THE PROBLEM:
In the material below, identify each line bearing the word "training". Reproduce those lines.

^^^^^^^^

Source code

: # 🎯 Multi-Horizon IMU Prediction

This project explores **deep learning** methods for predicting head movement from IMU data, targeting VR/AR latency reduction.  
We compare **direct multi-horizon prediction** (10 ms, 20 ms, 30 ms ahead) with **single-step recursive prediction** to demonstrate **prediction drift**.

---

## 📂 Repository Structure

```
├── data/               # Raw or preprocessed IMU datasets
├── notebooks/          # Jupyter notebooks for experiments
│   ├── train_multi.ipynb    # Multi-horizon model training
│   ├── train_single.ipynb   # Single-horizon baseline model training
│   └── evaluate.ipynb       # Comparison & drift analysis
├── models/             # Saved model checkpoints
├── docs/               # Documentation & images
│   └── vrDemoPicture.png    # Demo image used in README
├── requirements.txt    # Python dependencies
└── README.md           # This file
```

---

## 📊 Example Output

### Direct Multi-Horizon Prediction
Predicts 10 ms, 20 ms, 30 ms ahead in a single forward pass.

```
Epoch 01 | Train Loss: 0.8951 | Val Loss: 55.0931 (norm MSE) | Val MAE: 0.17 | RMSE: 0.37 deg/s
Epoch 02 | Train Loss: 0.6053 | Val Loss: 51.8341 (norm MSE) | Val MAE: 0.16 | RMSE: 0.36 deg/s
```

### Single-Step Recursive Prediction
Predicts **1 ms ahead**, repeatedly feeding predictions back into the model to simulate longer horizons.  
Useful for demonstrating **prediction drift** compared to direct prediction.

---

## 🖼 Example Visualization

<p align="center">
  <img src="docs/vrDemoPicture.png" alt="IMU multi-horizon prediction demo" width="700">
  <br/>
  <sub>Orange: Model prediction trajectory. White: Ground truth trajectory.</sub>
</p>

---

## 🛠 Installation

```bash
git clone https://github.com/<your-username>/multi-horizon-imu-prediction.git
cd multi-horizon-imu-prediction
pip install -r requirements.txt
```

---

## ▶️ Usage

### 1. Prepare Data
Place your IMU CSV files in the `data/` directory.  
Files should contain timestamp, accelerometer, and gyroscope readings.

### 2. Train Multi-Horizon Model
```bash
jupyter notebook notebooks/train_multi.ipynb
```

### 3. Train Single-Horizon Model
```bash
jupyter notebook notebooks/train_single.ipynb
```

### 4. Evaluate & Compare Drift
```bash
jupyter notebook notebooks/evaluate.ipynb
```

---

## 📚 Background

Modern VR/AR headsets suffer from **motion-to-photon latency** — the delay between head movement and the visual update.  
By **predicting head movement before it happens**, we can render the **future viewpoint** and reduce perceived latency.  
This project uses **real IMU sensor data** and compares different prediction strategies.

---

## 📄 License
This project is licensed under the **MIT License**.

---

^^^^^^^^

ANSWER FOR THE TASK:
│   ├── train_multi.ipynb    # Multi-horizon model training
│   ├── train_single.ipynb   # Single-horizon baseline model training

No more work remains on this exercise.